#Engine container communication
1 messages ยท Page 1 of 1 (latest)
Or a variation: no network service, the CLI executes a special client and the exec's stdio is the transport. The same compute driver that owns getting access to a containerd, also owns the communication to containerd, so auth, tunneling etc becomes an implementation detail of the driver. CLI just worries about the containerd API
This would mean that there can be no deduped jobs against a dagger instance.
So if CI job 1 does a withexec, and CI job 2 does the same one (maybe they use common code), they both have to do it from scratch (assuming that one of the jobs haven't finished and uploaded cache)
It does hugely simplify engine lifetimes though, so that would be nice - but it would throw out a potentially nice performance optimization that users may notice it's removal.
This is pretty close to https://github.com/dagger/dagger/pull/6288
We could almost do this today with that PR (non containerd part, it would speak the dagger API directly)
But the CLI can still decide to run a new container or connect to an existing one.
the future we configured the image such that the daemon is only reachable by the CLI that provisioned it
it can't connect to an existing one created by another cli (as is the case in the 2 ci jobs above) if this is the case
๐ @wraith barn ๐
I don't have a good answer @high gazelle , but @wraith barn was just telling me that sharing a dagger engine with multiple CI runners is hurting performance.

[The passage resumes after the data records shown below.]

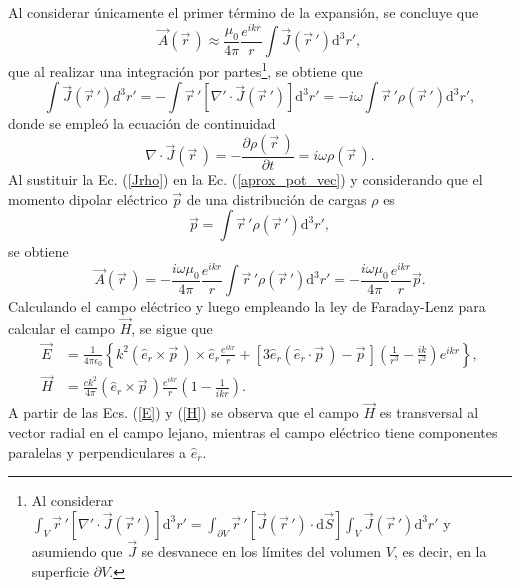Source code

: Al considerar únicamente el primer término de la expansión, se concluye que 
\begin{equation}
    \Vec{A}(\Vec{r}\,)\approx\frac{\mu_0}{4\pi}\frac{e^{ikr}}{r}\int \Vec{J}(\Vec{r}\,') \text{d}^3r',    
    \label{aprox_pot_vec}
\end{equation}
que al realizar una integración por partes\footnote{Al considerar $\int_V \Vec{r}\,'[\nabla'\cdot\Vec{J}(\Vec{r}\,')]\text{d}^3r'=\int_{\partial V} \Vec{r}\,'[\Vec{J}(\Vec{r}\,')\cdot \text{d}\Vec{S}]\int_V \Vec{J}(\Vec{r}\,')\text{d}^3r'$ y asumiendo que $\Vec{J}$ se desvanece en los límites del volumen $V$, es decir, en la superficie $\partial V$. }, se obtiene que
\begin{equation}
	\int\Vec{J}(\vec{r}\,')d^3r'=-\int \Vec{r}\,'[\nabla'\cdot\Vec{J}(\vec{r}\,')]\text{d}^3r'=-i\omega\int \Vec{r}\,'\rho(\Vec{r}\,')\text{d}^3r',
	\label{Jrho}
\end{equation}
donde se empleó la ecuación de continuidad
\begin{equation*}
    \nabla\cdot\Vec{J}(\Vec{r}\,)=-\frac{\partial\rho(\Vec{r}\,)}{\partial t}=i\omega\rho(\Vec{r}\,). 
\end{equation*}
Al sustituir la Ec. (\ref{Jrho}) en la Ec. (\ref{aprox_pot_vec}) y considerando que el momento dipolar eléctrico $\Vec{p}$ de una distribución de cargas $\rho$ es
\begin{equation*}
	\Vec{p}=\int \Vec{r}\,'\rho(\Vec{r}\,')\text{d}^3r',
\end{equation*}
se obtiene \cite{Jackson}
\begin{equation}
    \Vec{A}(\Vec{r}\,)=-\frac{i\omega\mu_0}{4\pi}\frac{e^{ikr}}{r}\int \Vec{r}\,'\rho(\Vec{r}\,')\text{d}^3r'=-\frac{i\omega\mu_0}{4\pi}\frac{e^{ikr}}{r}\Vec{p}. 
    \label{A_dip}  
\end{equation}
Calculando el campo eléctrico y luego empleando la ley de Faraday-Lenz para calcular el campo $\Vec{H}$, se sigue que \cite{Jackson}
\begin{align}
	\Vec{E}&=\frac{1}{4\pi\epsilon_0}\left\{k^2(\hat{e}_r\times\Vec{p}\,)\times\hat{e}_r\frac{e^{ikr}}{r}+[3\hat{e}_r(\hat{e}_r\cdot\Vec{p}\,)-\Vec{p}\,]\left(\frac{1}{r^3}-\frac{ik}{r^2}\right)e^{ikr}\right\},\label{E}\\
    \Vec{H}&=\frac{ck^2}{4\pi}(\hat{e}_r\times\Vec{p}\,)\frac{e^{ikr}}{r}\left(1-\frac{1}{ikr}\right).    \label{H}
\end{align}
A partir de las Ecs. (\ref{E})  y (\ref{H}) se observa que el campo $\Vec{H}$ es transversal al vector radial en el campo lejano, mientras el campo eléctrico tiene componentes paralelas y perpendiculares a $\hat{e}_r$.\\ 

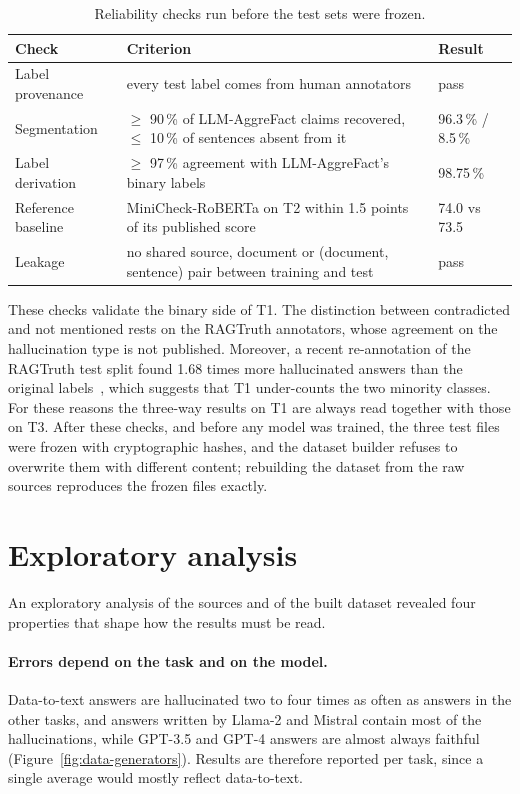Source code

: \begin{table}[htbp]
\centering
\caption{Reliability checks run before the test sets were frozen.}
\label{tab:data-checks}
\small
\begin{tabularx}{\textwidth}{@{}lXl@{}}
\toprule
Check & Criterion & Result \\
\midrule
Label provenance & every test label comes from human annotators & pass \\
Segmentation & $\geq$ 90\,\% of LLM-AggreFact claims recovered, $\leq$ 10\,\% of sentences absent from it & 96.3\,\% / 8.5\,\% \\
Label derivation & $\geq$ 97\,\% agreement with LLM-AggreFact's binary labels & 98.75\,\% \\
Reference baseline & MiniCheck-RoBERTa on T2 within 1.5 points of its published score & 74.0 vs 73.5 \\
Leakage & no shared source, document or (document, sentence) pair between training and test & pass \\
\bottomrule
\end{tabularx}
\end{table}

These checks validate the binary side of T1. The distinction between contradicted and not mentioned rests on the
RAGTruth annotators, whose agreement on the hallucination type is not published. Moreover, a recent re-annotation of
the RAGTruth test split found 1.68 times more hallucinated answers than the original labels~\cite{yu2026retromorphic},
which suggests that T1 under-counts the two minority classes. For these reasons the three-way results on T1 are always
read together with those on T3. After these checks, and before any model was trained, the three test files were frozen
with cryptographic hashes, and the dataset builder refuses to overwrite them with different content; rebuilding the
dataset from the raw sources reproduces the frozen files exactly.

\section{Exploratory analysis}
\label{sec:data-eda}

An exploratory analysis of the sources and of the built dataset revealed four properties that shape how the results
must be read.

\paragraph{Errors depend on the task and on the model.} Data-to-text answers are hallucinated two to four times as
often as answers in the other tasks, and answers written by Llama-2 and Mistral contain most of the hallucinations,
while GPT-3.5 and GPT-4 answers are almost always faithful (Figure~\ref{fig:data-generators}). Results are therefore
reported per task, since a single average would mostly reflect data-to-text.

So we have a conendrum
That's probably true sometimes, but a couple points:
- I'm not sure our own ci is actually a great example here, we've been seeing a lot of slow jobs due to unrelated reasons that we need to clean up. We also actually don't understand why our CI is slower than we want.
- We should try and collect data on these cases (not just from us) - the analytics we're getting are going to be useful here.

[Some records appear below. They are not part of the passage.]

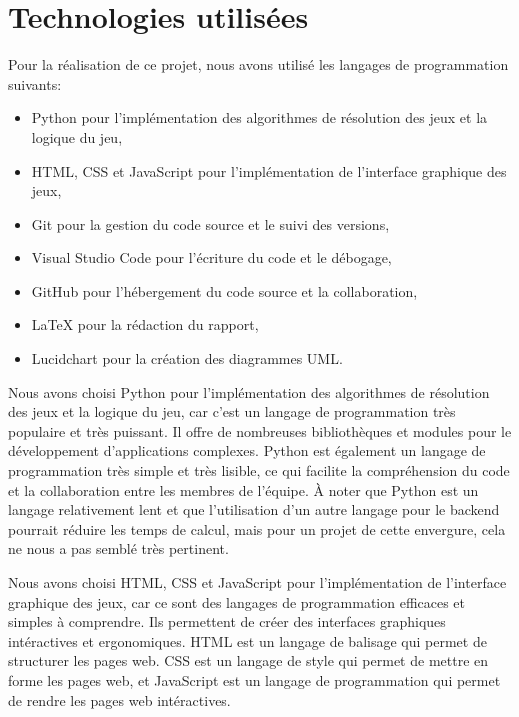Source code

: \section{Technologies utilisées}

Pour la réalisation de ce projet, nous avons utilisé les langages de programmation suivants:
\begin{itemize}
	\item Python pour l'implémentation des algorithmes de résolution des jeux et la logique du jeu,
	\item HTML, CSS et JavaScript pour l'implémentation de l'interface graphique des jeux,
	\item Git pour la gestion du code source et le suivi des versions,
	\item Visual Studio Code pour l'écriture du code et le débogage,
	\item GitHub pour l'hébergement du code source et la collaboration,
	\item LaTeX pour la rédaction du rapport,
	\item Lucidchart pour la création des diagrammes UML.\@
\end{itemize}

Nous avons choisi Python pour l'implémentation des algorithmes de résolution des 
jeux et la logique du jeu, car c'est un langage de programmation très populaire et 
très puissant. Il offre de nombreuses bibliothèques et modules pour le 
développement d'applications complexes. 
Python est également un langage de programmation très simple et très lisible, 
ce qui facilite la compréhension du code et la collaboration entre les membres de 
l'équipe.
À noter que Python est un langage relativement lent et que l'utilisation d'un autre
langage pour le backend pourrait réduire les temps de calcul, mais pour un projet de cette envergure,
cela ne nous a pas semblé très pertinent.

Nous avons choisi HTML, CSS et JavaScript pour l'implémentation de l'interface
graphique des jeux, car ce sont des langages de programmation efficaces et 
simples à comprendre. Ils permettent de créer des interfaces graphiques intéractives 
et ergonomiques. HTML est un langage de balisage qui permet de structurer les pages
web. CSS est un langage de style qui permet de mettre en forme les pages web, et
JavaScript est un langage de programmation qui permet de rendre les pages web
intéractives.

I actually really like the implications of the architecture you suggested, but I don't think we should jump into it without some data to back it up (imo perf concerns should trump architectural ones - but if there really is no perf differences, we should go for it!).

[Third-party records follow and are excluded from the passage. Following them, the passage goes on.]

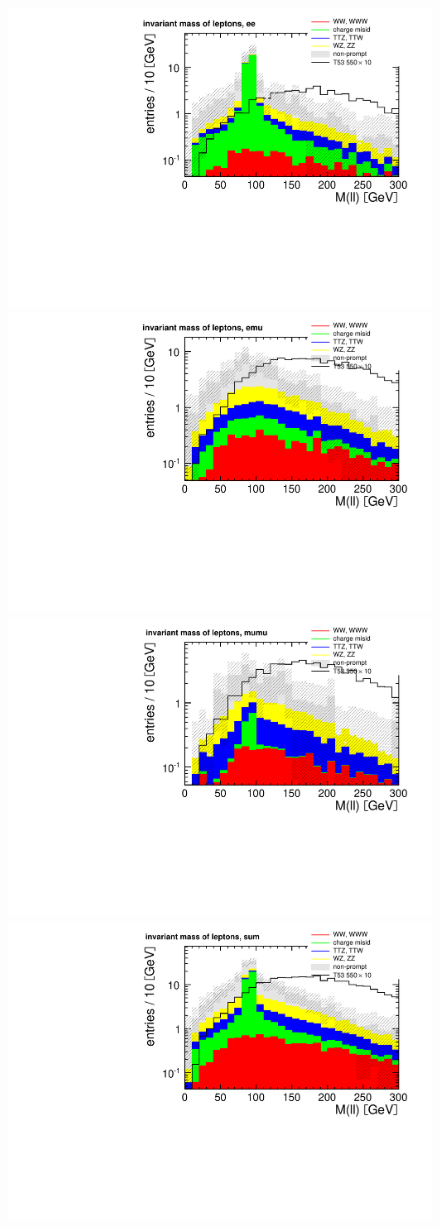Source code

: \begin{figure}[htb]
    \centering
    \includegraphics[width=.7\textwidth]{images/pdf/lep_mass_ee_0}
    \includegraphics[width=.7\textwidth]{images/pdf/lep_mass_emu_0}
    \includegraphics[width=.7\textwidth]{images/pdf/lep_mass_mumu_0}
    \includegraphics[width=.7\textwidth]{images/pdf/lep_mass_sum_0}

\end{figure}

One really good point of having an engine per client, is that if the engine crashes it only brings down one client and makes debugging easier. I really like that actually.
One of our first steps was to start capturing metrics for all pipelines, including what happens even before we invoke Dagger.
Now that we have this in place, we can run a few alternative configurations in parallel, including using 1 CI runner per Engine, and see if that does away with these two errors that we've been seeing frequently:
I am excited to try a few experiments and see how they improve our pipeline reliability & consistency.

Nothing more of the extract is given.